14 養老山 (859m)




【ようろうやま】滝の名前は有名だが山の名は「コンサイス日本山名辞典」にも載っていない。ただし養老山地については「三重・岐阜県境。濃尾平野の西端を限る傾動地塊。 …最高峰は笙ヶ岳…」の記載がある。日本山岳会編「新日本山岳誌」には山の名が出ていて、「傾動地形」についても「この山は東側が急峻な断層崖であるのに対して、西側は比較的なだらかで…」と説明されている。私は山と渓谷社の「一等三角点の名山100」で興味を持って1993年に登った。
<孝子伝説の滝で有名な一等三角点の山>
秋晴れの休日、養老滝の上にある駐車場に車を置き、すぐ右の谷に下る。堰堤の下で谷を渡り、向かい側の斜面に取りつく。 灌木帯の中、かなり勾配のきついジグザグの登りだが、よく整備されていて道幅も広く歩きやすい。グングン高度を稼ぎ、尾根に出る。地図の標高550M地点で、ここからは緩い尾根道の快適な登り。丁字路で突き当たると、左へ1分で三方山(730m)に着く(上の写真は三方山からの養老山)
線刻の仏像と種字の小さい石柱が2本ある狭い山頂で、濃尾平野が眼下に拡がる。南西に小倉山から養老山に続く稜線、北には牧場への稜線とその左に笠ヶ岳も望める。
 元の丁字路を右へとり、さらに次の丁字路が笹原峠で、右は旧牧場へ60分の道標がある。
左ヘススキと笹の高原状の道を登り、最後に木の階段を登ると小倉山(841m)。「この眺めが皆さんを待っていました」と書かれた展望図では御岳や恵那山も見える筈だが、残念ながら木曾川も霞んでよく見えない。とりあえず目的の養老山へ急ぐ。緩やかな稜線を下り、登り返すと林道に出て、それに沿うように道は続く。
 三角点へは5分ほど歩いた所を右へ、ブッシュの中を漕ぐように登る。一等三角点(859m)と小さな標識があるが、展望はあまりよくない。ただ笙ヶ岳とその向こうの伊吹が望めた。
小倉山に帰って木陰で昼食。帰路は旧牧場への道を取る。小さなピークを3つ越えると下り一方。最初は木の階段でやや急だが、牧場跡からは緩やかな広い林道になる。

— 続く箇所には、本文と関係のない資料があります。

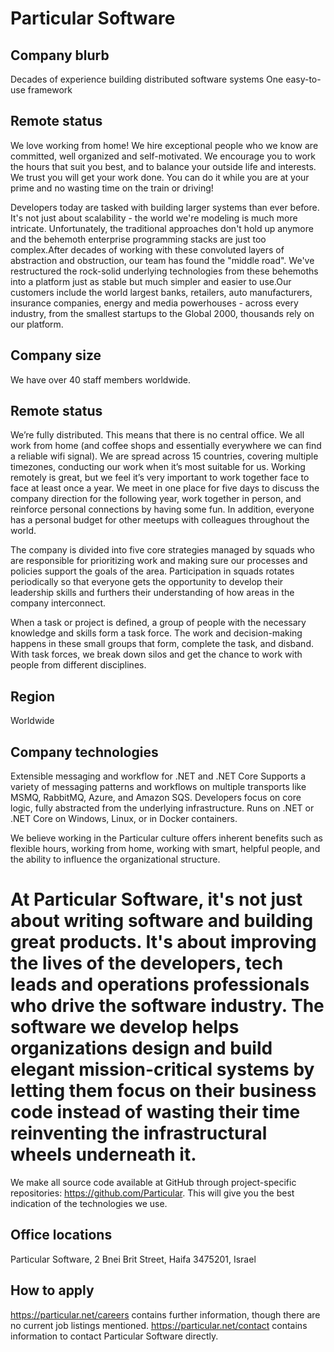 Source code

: # Particular Software

## Company blurb
Decades of experience building distributed software systems
One easy-to-use framework



## Remote status

We love working from home! We hire exceptional people who we know are committed, well organized and self-motivated. We encourage you to work the hours that suit you best, and to balance your outside life and interests. We trust you will get your work done. You can do it while you are at your prime and no wasting time on the train or driving!

Developers today are tasked with building larger systems than ever before. It's not just about scalability - the world we're modeling is much more intricate. Unfortunately, the traditional approaches don't hold up anymore and the behemoth enterprise programming stacks are just too complex.After decades of working with these convoluted layers of abstraction and obstruction, our team has found the "middle road". We've restructured the rock-solid underlying technologies from these behemoths into a platform just as stable but much simpler and easier to use.Our customers include the world largest banks, retailers, auto manufacturers, insurance companies, energy and media powerhouses - across every industry, from the smallest startups to the Global 2000, thousands rely on our platform.

## Company size

We have over 40 staff members worldwide.

## Remote status

We’re fully distributed. This means that there is no central office. We all work from home (and coffee shops and essentially everywhere we can find a reliable wifi signal). We are spread across 15 countries, covering multiple timezones, conducting our work when it’s most suitable for us. Working remotely is great, but we feel it’s very important to work together face to face at least once a year. We meet in one place for five days to discuss the company direction for the following year, work together in person, and reinforce personal connections by having some fun. In addition, everyone has a personal budget for other meetups with colleagues throughout the world.

The company is divided into five core strategies managed by squads who are responsible for prioritizing work and making sure our processes and policies support the goals of the area. Participation in squads rotates periodically so that everyone gets the opportunity to develop their leadership skills and furthers their understanding of how areas in the company interconnect.

When a task or project is defined, a group of people with the necessary knowledge and skills form a task force. The work and decision-making happens in these small groups that form, complete the task, and disband. With task forces, we break down silos and get the chance to work with people from different disciplines.


## Region

Worldwide

## Company technologies



Extensible messaging and workflow for .NET and .NET Core
Supports a variety of messaging patterns and workflows on multiple transports like MSMQ, RabbitMQ, Azure, and Amazon SQS. Developers focus on core logic, fully abstracted from the underlying infrastructure. Runs on .NET or .NET Core on Windows, Linux, or in Docker containers.



We believe working in the Particular culture offers inherent benefits such as flexible hours, working from home, working with smart, helpful people, and the ability to influence the organizational structure.



At Particular Software, it's not just about writing software and building great products. It's about improving the lives of the developers, tech leads and operations professionals who drive the software industry. The software we develop helps organizations design and build elegant mission-critical systems by letting them focus on their business code instead of wasting their time reinventing the infrastructural wheels underneath it.
=======
We make all source code available at GitHub through project-specific repositories: https://github.com/Particular. This will give you the best indication of the technologies we use.

## Office locations

Particular Software, 2 Bnei Brit Street, Haifa 3475201, Israel

## How to apply

https://particular.net/careers contains further information, though there are no current job listings mentioned. https://particular.net/contact contains information to contact Particular Software directly.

1時間ほどの退屈な林道歩きで目の下に駐車場が見え、元の谷への分岐に帰り着く。 天候、展望とも申し分なく快適な山歩きだった。

<コースタイム>駐車場9:05…尾根に出る10:00…三方山10:25~45…小倉山11:15…養老山11:37…小倉山12:00-50(昼食)…旧牧場13:40…駐車場14:35(1993.10.10)
<付記>

 帰りに
養老の滝をを見に行った。古くから、万葉集に『古ゆ人の 言ひ来(け)る老人の 変若(を)つといふ水そ名に負う 滝の瀬 (大伴宿禰東人)』と歌われたように「若返りの水」で有名な滝だったが、「酒好きな父を養っていた孝行な樵が山中で酒の流れる滝を見つける(十訓抄)という話が加わり、 元正天皇が年号を「養老」に改めた(717年)…という滝。日本の滝百選、名水百選に選ばれているだけに大勢の人が汲んでいた。この時は「これが酒ならなあ」と思ったが、今なら「若返り」の方がありがたい。